Collection entries:
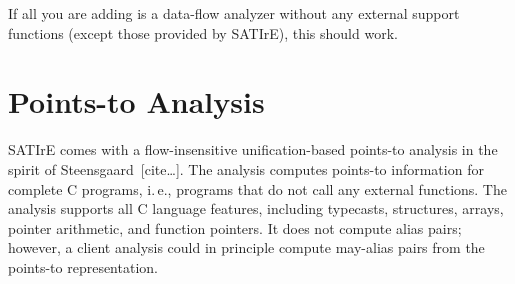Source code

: \documentclass[a4paper,12pt]{report}
\begin{document}
If all you are adding is a data-flow analyzer without any external support
functions (except those provided by SATIrE), this should work.

\section{Points-to Analysis}
\label{sec:analysis_pointsto}

%
%


SATIrE comes with a flow-insensitive unification-based points-to analysis in
the spirit of Steensgaard~[cite\dots]. The analysis computes points-to
information for complete C programs, i.\,e., programs that do not call any
external functions. The analysis supports all C language features, including
typecasts, structures, arrays, pointer arithmetic, and function pointers. It
does not compute alias pairs; however, a client analysis could in principle
compute may-alias pairs from the points-to representation.
\end{document}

About this task:
All lines above containing the string "functions" are to be collected.

Solved problem:
functions (except those provided by SATIrE), this should work.
external functions. The analysis supports all C language features, including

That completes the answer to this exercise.